There is no question that there will be a negative impact on Garvies Point Preserve as well as on wildlife and birds. The trees will certainly be affected by the loss of light and will slowly die. The hawks in this area are an important asset in keeping the rodent population under control and many of the smaller birds help control insects. I have seen many residents pause to watch the hawks and osprey, they are a beautiful sight to see soaring high in the air – how many will be killed crashing into windows, more importantly, where will they find food and places to raise their young when their habitat is gone forever?
Given the fact that the proposed waterfront is a brownfield site, it seems logical to me that when you begin to dredge or put in pilings, once again toxic substances will be released into the water, thereby causing a serious health hazard to people and wildlife at Sea Cliff Beach, Morgan Park and Hempstead Harbor. And if people are concerned about noise from music at local restaurants, that’s nothing – just imagine the noise, dust, traffic, etc. that we will all endure for the years that it takes this project to be built.

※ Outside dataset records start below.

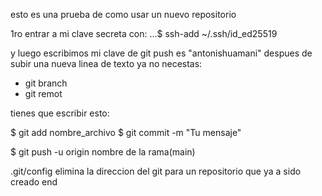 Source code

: esto es una prueba de como usar un nuevo repositorio

1ro entrar a mi clave secreta con:
...$ ssh-add ~/.ssh/id_ed25519

y luego escribimos
mi clave de git push es "antonishuamani"
despues de subir una nueva linea de texto ya no necestas:
- git branch
- git remot 

tienes que escribir esto:

$ git add nombre_archivo 
$ git commit -m "Tu mensaje"

$ git push -u origin nombre de la rama(main)


.git/config
elimina la direccion del git para un repositorio que ya a sido creado
end

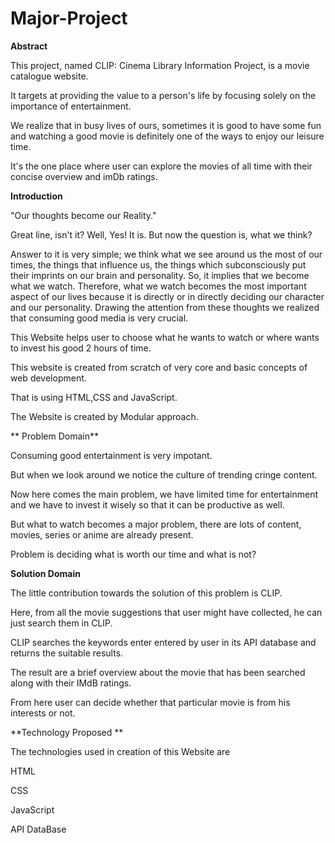 # Major-Project

**Abstract**

This project, named CLIP: Cinema Library Information Project, is a movie catalogue website.

It targets at providing the value to a person's life by focusing solely on the importance of entertainment.

We realize that in busy lives of ours, sometimes it is good to have some fun and watching a good movie is definitely one of the ways to enjoy our leisure time.

It's the one place where user can explore the movies of all time with their concise overview and imDb ratings.


**Introduction**

"Our thoughts become our Reality."

Great line, isn't it? Well, Yes! It is. But now the question is, what we think?

Answer to it is very simple; we think what we see around us the most of our times, the things that influence us, the things which subconsciously put their imprints on our brain and personality. So, it implies that we become what we watch. Therefore, what we watch becomes the most important aspect of our lives because it is directly or in directly deciding our character and our personality. Drawing the attention from these thoughts we realized that consuming good media is very crucial.

This Website helps user to choose what he wants to watch or where wants to invest his good 2 hours of time.

This website is created from scratch of very core and basic concepts of web development.

That is using HTML,CSS and JavaScript.

The Website is created by Modular approach.

** Problem Domain**

Consuming good entertainment is very impotant.

But when we look around we notice the culture of trending cringe content.

Now here comes the main problem, we have limited time for entertainment and we have to invest it wisely so that it can be productive as well.

But what to watch becomes a major problem, there are lots of content, movies, series or anime are already present.

Problem is deciding what is worth our time and what is not?

**Solution Domain**

The little contribution towards the solution of this problem is CLIP.

Here, from all the movie suggestions that user might have collected, he can just search them in CLIP.

CLIP searches the keywords enter entered by user in its API database and returns the suitable results.

The result are a brief overview about the movie that has been searched along with their IMdB ratings.

From here user can decide whether that particular movie is from his interests or not.


**Technology Proposed **

The technologies used in creation of this Website are

HTML

CSS

JavaScript

API DataBase
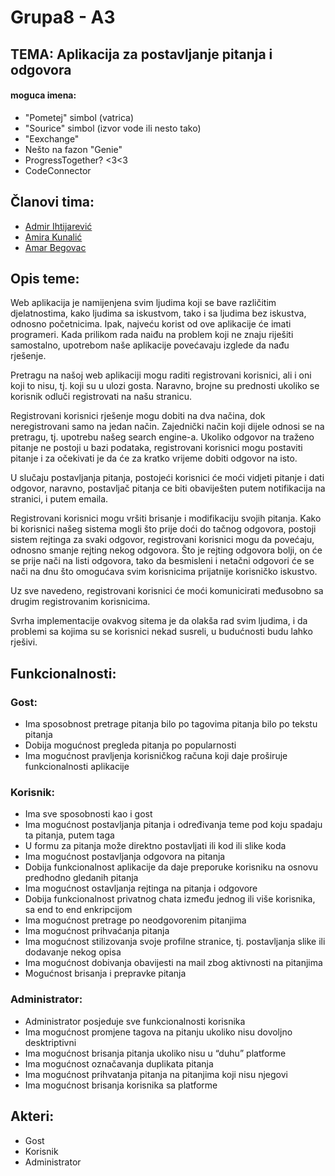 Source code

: 
# Grupa8 - A3
## TEMA: Aplikacija za postavljanje pitanja i odgovora 

#### moguca imena:
* "Pometej" simbol (vatrica)
* "Sourice" simbol (izvor vode ili nesto tako)
* "Eexchange"
* Nešto na fazon "Genie"
* ProgressTogether? <3<3
* CodeConnector

## Članovi tima:

* [Admir Ihtijarević](https://github.com/Admir-Walker)
* [Amira Kunalić](https://github.com/akunalic1)
* [Amar Begovac](https://github.com/abegovac2)

## Opis teme:

Web aplikacija je namijenjena svim ljudima koji se bave različitim djelatnostima, kako ljudima sa iskustvom, tako i sa ljudima bez iskustva, odnosno početnicima. Ipak, najveću korist od ove aplikacije će imati programeri. Kada prilikom rada naiđu na problem koji ne znaju riješiti samostalno, upotrebom naše aplikacije povećavaju izglede da nađu rješenje.

Pretragu na našoj web aplikaciji mogu raditi registrovani korisnici, ali i oni koji to nisu, tj. koji su u ulozi gosta. Naravno, brojne su prednosti ukoliko se korisnik odluči registrovati na našu stranicu.

Registrovani korisnici rješenje mogu dobiti na dva načina, dok neregistrovani samo na jedan način. Zajednički način koji dijele odnosi se na pretragu, tj. upotrebu našeg search engine-a.
Ukoliko odgovor na traženo pitanje ne postoji u bazi podataka, registrovani korisnici mogu postaviti pitanje i za očekivati je da će za kratko vrijeme dobiti odgovor na isto.

U slučaju postavljanja pitanja, postojeći korisnici će moći vidjeti pitanje i dati odgovor, naravno, postavljač pitanja ce biti obaviješten putem notifikacija na stranici, i putem emaila.

Registrovani korisnici mogu vršiti brisanje i modifikaciju svojih pitanja. Kako bi korisnici našeg sistema mogli što prije doći do tačnog odgovora, postoji sistem rejtinga za svaki odgovor, registrovani korisnici mogu da povećaju, odnosno smanje rejting nekog odgovora. Što je rejting odgovora bolji, on će se prije nači na listi odgovora, tako da besmisleni i netačni odgovori će se nači na dnu što omogućava svim korisnicima prijatnije korisničko iskustvo.

Uz sve navedeno, registrovani korisnici će moći komunicirati međusobno sa drugim registrovanim korisnicima.

Svrha implementacije ovakvog sitema je da olakša rad svim ljudima, i da problemi sa kojima su se korisnici nekad susreli, u budućnosti budu lahko rješivi.

## Funkcionalnosti:

### Gost:

* Ima sposobnost pretrage pitanja bilo po tagovima pitanja bilo po tekstu pitanja
* Dobija mogućnost pregleda pitanja po popularnosti
* Ima mogućnost pravljenja korisničkog računa koji daje proširuje funkcionalnosti aplikacije

### Korisnik:

* Ima sve sposobnosti kao i gost
* Ima mogućnost postavljanja pitanja i određivanja teme pod koju spadaju ta pitanja, putem taga
* U formu za pitanja može direktno postavljati ili kod ili slike koda
* Ima mogućnost postavljanja odgovora na pitanja
* Dobija funkcionalnost aplikacije da daje preporuke korisniku na osnovu predhodno gledanih pitanja
* Ima mogućnost ostavljanja rejtinga na pitanja i odgovore
* Dobija funkcionalnost privatnog chata između jednog ili više korisnika, sa end to end enkripcijom
* Ima mogućnost pretrage po neodgovorenim pitanjima
* Ima mogućnost prihvaćanja pitanja 
* Ima mogućnost stilizovanja svoje profilne stranice, tj. postavljanja slike ili dodavanje nekog opisa
* Ima mogućnost dobivanja obavijesti na mail zbog aktivnosti na pitanjima
* Mogućnost brisanja i prepravke pitanja

### Administrator:

* Administrator posjeduje sve funkcionalnosti korisnika
* Ima mogućnost promjene tagova na pitanju ukoliko nisu dovoljno desktriptivni
* Ima mogućnost brisanja pitanja ukoliko nisu u “duhu” platforme
* Ima mogućnost označavanja duplikata pitanja
* Ima mogućnost prihvatanja pitanja na pitanjima koji nisu njegovi
* Ima mogućnost brisanja korisnika sa platforme

## Akteri:

* Gost
* Korisnik
* Administrator

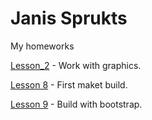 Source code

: # Janis Sprukts
My homeworks

[Lesson_2](janissweb.github.io/lesson_2/img/ "")     - Work with graphics.

[Lesson 8](https://janissweb.github.io/Lesson_8/ "") - First maket build.

[Lesson 9](https://janissweb.github.io/lesson_9/ "") - Build with bootstrap.

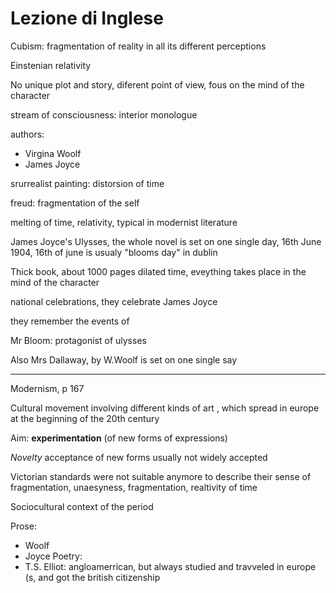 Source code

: # Lezione di Inglese

Cubism: fragmentation of reality in all its different perceptions 

Einstenian relativity

No unique plot and story, diferent point of view, fous on the mind of the character


stream of consciousness: interior monologue

authors:
* Virgina Woolf
* James Joyce

srurrealist painting: distorsion of time


freud: fragmentation of the self

melting of time, relativity, typical in modernist literature

James Joyce's Ulysses,  the whole novel is set on one single day,
16th June 1904, 16th of june is usualy "blooms day" in dublin

Thick book, about 1000 pages
dilated time, eveything takes place in the mind of the character

national celebrations, they celebrate James Joyce

they remember the events of 

Mr Bloom: protagonist of ulysses

Also Mrs Dallaway, by W.Woolf is set on one single say


---

Modernism, p 167

Cultural movement involving different kinds of art , which spread in europe at the beginning of the 20th century

Aim: **experimentation** (of new forms of expressions)

_Novelty_
acceptance of new forms usually not widely accepted


Victorian standards were not suitable anymore to describe their sense of fragmentation, unaesyness, fragmentation, realtivity of time

Sociocultural context of the period


Prose:
* Woolf
* Joyce
Poetry:
* T.S. Elliot: angloamerrican, but always studied and travveled in europe (s, and got the british citizenship
<!--stackedit_data:
eyJoaXN0b3J5IjpbLTU2MzE5MDU3NF19
-->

I have not heard anyone address the rather frequent (as of late) odors coming from either the garbage transfer station or the sewer plant (or both). I assume that Steamboat Landing has been fortunate and that this has not been an ongoing problem for them, but what happens when you add 860 units plus hotels and businesses to the picture? Most likely, those odors will be a daily occurrence, not to mention the possible health risks to us all. Would anyone want to live in the vicinity of the waterfront (or pay over a million and a half dollars for a townhouse) if they cannot open their windows or go outside because of noxious gases in the air?

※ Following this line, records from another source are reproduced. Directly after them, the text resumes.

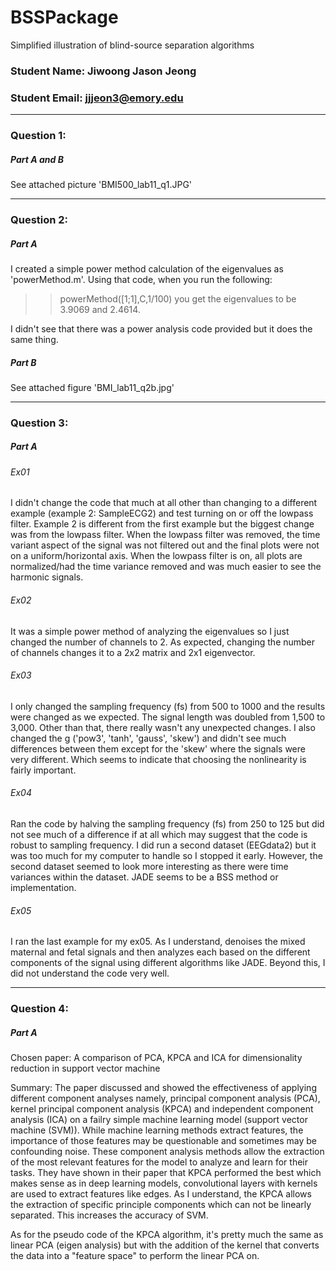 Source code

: # BSSPackage
Simplified illustration of blind-source separation algorithms

### Student Name: Jiwoong Jason Jeong
### Student Email: jjjeon3@emory.edu
***
### Question 1:
##### Part A and B 
See attached picture 'BMI500_lab11_q1.JPG'
***
### Question 2:
##### Part A
I created a simple power method calculation of the eigenvalues as 
'powerMethod.m'. Using that code, when you run the following:
>> powerMethod([1;1],C,1/100)
you get the eigenvalues to be 3.9069 and 2.4614.

I didn't see that there was a power analysis code provided but it does
the same thing.
##### Part B
See attached figure 'BMI_lab11_q2b.jpg'
***
### Question 3:
##### Part A
###### Ex01
I didn't change the code that much at all other than changing to a 
different example (example 2: SampleECG2) and test turning on or off the
lowpass filter. Example 2 is different from the first example but the 
biggest change was from the lowpass filter. When the lowpass filter was 
removed, the time variant aspect of the signal was not filtered out and the
final plots were not on a uniform/horizontal axis. When the lowpass filter
is on, all plots are normalized/had the time variance removed and was much
easier to see the harmonic signals.
###### Ex02
It was a simple power method of analyzing the eigenvalues so I just changed
the number of channels to 2. As expected, changing the number of channels
changes it to a 2x2 matrix and 2x1 eigenvector.
###### Ex03
I only changed the sampling frequency (fs) from 500 to 1000 and the results
were changed as we expected. The signal length was doubled from 1,500 to 
3,000. Other than that, there really wasn't any unexpected changes. I also
changed the g ('pow3', 'tanh', 'gauss', 'skew') and didn't see much
differences between them except for the 'skew' where the signals were very
different. Which seems to indicate that choosing the nonlinearity is fairly
important.
###### Ex04
Ran the code by halving the sampling frequency (fs) from 250 to 125 but did
not see much of a difference if at all which may suggest that the code is
robust to sampling frequency. I did run a second dataset (EEGdata2) but it
was too much for my computer to handle so I stopped it early. However, the
second dataset seemed to look more interesting as there were time variances
within the dataset. JADE seems to be a BSS method or implementation.
###### Ex05
I ran the last example for my ex05. As I understand, denoises the mixed
maternal and fetal signals and then analyzes each based on the different 
components of the signal using different algorithms like JADE. Beyond this,
I did not understand the code very well.
***
### Question 4:
##### Part A
Chosen paper: 
A comparison of PCA, KPCA and ICA for dimensionality 
reduction in support vector machine

Summary: The paper discussed and showed the effectiveness of applying 
different component analyses namely, principal component analysis (PCA), 
kernel principal component analysis (KPCA) and independent component 
analysis (ICA) on a failry simple machine learning model (support vector
machine (SVM)). While machine learning methods extract features, the 
importance of those features may be questionable and sometimes may be 
confounding noise. These component analysis methods allow the extraction
of the most relevant features for the model to analyze and learn for their 
tasks. They have shown in their paper that KPCA performed the best which
makes sense as in deep learning models, convolutional layers with kernels
are used to extract features like edges. As I understand, the KPCA allows
the extraction of specific principle components which can not be linearly
separated. This increases the accuracy of SVM.

As for the pseudo code of the KPCA algorithm, it's pretty much the same as
linear PCA (eigen analysis) but with the addition of the kernel that
converts the data into a "feature space" to perform the linear PCA on.

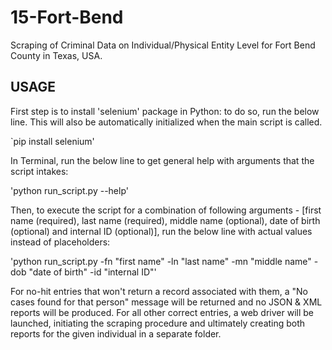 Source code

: # 15-Fort-Bend

Scraping of Criminal Data on Individual/Physical Entity Level for Fort Bend County in Texas, USA.


USAGE 
-----

First step is to install 'selenium' package in Python: to do so, run the below line. This will also be automatically initialized when the main script is called.

`pip install selenium'

In Terminal, run the below line to get general help with arguments that the script intakes:

'python run_script.py --help'


Then, to execute the script for a combination of following arguments - [first name (required), last name (required), middle name (optional), date of birth (optional) and internal ID (optional)], run the below line with actual values instead of placeholders:

'python run_script.py -fn "first name" -ln "last name" -mn "middle name" -dob "date of birth" -id "internal ID"'


For no-hit entries that won't return a record associated with them, a "No cases found for that person" message will be returned and no JSON & XML reports will be produced.
For all other correct entries, a web driver will be launched, initiating the scraping procedure and ultimately creating both reports for the given individual in a separate folder.
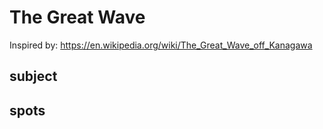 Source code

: # The Great Wave

Inspired by:
https://en.wikipedia.org/wiki/The_Great_Wave_off_Kanagawa

## subject

## spots
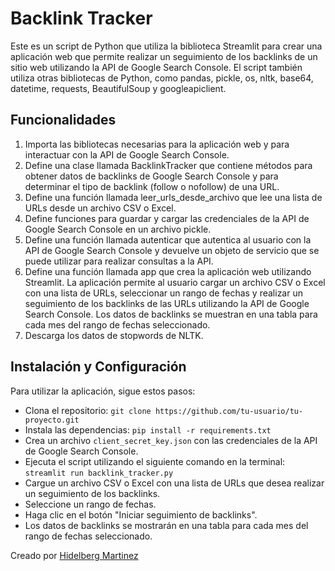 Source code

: # Backlink Tracker
Este es un script de Python que utiliza la biblioteca Streamlit para crear una aplicación web que permite realizar un seguimiento de los backlinks de un sitio web utilizando la API de Google Search Console. El script también utiliza otras bibliotecas de Python, como pandas, pickle, os, nltk, base64, datetime, requests, BeautifulSoup y googleapiclient.
## Funcionalidades
1. Importa las bibliotecas necesarias para la aplicación web y para interactuar con la API de Google Search Console.
2. Define una clase llamada BacklinkTracker que contiene métodos para obtener datos de backlinks de Google Search Console y para determinar el tipo de backlink (follow o nofollow) de una URL.
3. Define una función llamada leer_urls_desde_archivo que lee una lista de URLs desde un archivo CSV o Excel.
4. Define funciones para guardar y cargar las credenciales de la API de Google Search Console en un archivo pickle.
5. Define una función llamada autenticar que autentica al usuario con la API de Google Search Console y devuelve un objeto de servicio que se puede utilizar para realizar consultas a la API.
6. Define una función llamada app que crea la aplicación web utilizando Streamlit. La aplicación permite al usuario cargar un archivo CSV o Excel con una lista de URLs, seleccionar un rango de fechas y realizar un seguimiento de los backlinks de las URLs utilizando la API de Google Search Console. Los datos de backlinks se muestran en una tabla para cada mes del rango de fechas seleccionado.
7. Descarga los datos de stopwords de NLTK.
## Instalación y Configuración
Para utilizar la aplicación, sigue estos pasos:
* Clona el repositorio: `git clone https://github.com/tu-usuario/tu-proyecto.git`
* Instala las dependencias: `pip install -r requirements.txt`
* Crea un archivo `client_secret_key.json` con las credenciales de la API de Google Search Console.
* Ejecuta el script utilizando el siguiente comando en la terminal: `streamlit run backlink_tracker.py`
* Cargue un archivo CSV o Excel con una lista de URLs que desea realizar un seguimiento de los backlinks.
* Seleccione un rango de fechas.
* Haga clic en el botón "Iniciar seguimiento de backlinks".
* Los datos de backlinks se mostrarán en una tabla para cada mes del rango de fechas seleccionado.

Creado por [Hidelberg Martinez](https://www.linkedin.com/in/hidelberg-martnez-espitia/)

I feel the City of Glen Cove already has the information it needs, in addition to public sentiment to abandon, or at the very least, drastically scale down this project. I collected signatures for the SOS petition and no one that I spoke to was in favor of such an immense project on our waterfront. The negative impact this is going to have on suburban Glen Cove will be physically, and economically irreversible.
Someone recently said to me that now they understand how the Indians felt when they were taken advantage of, pushed aside, by people who only had their own self interest in mind. As one of many residents of Glen Cove who is not in favor of this development, I concur with that sentiment. When will our voices be heard?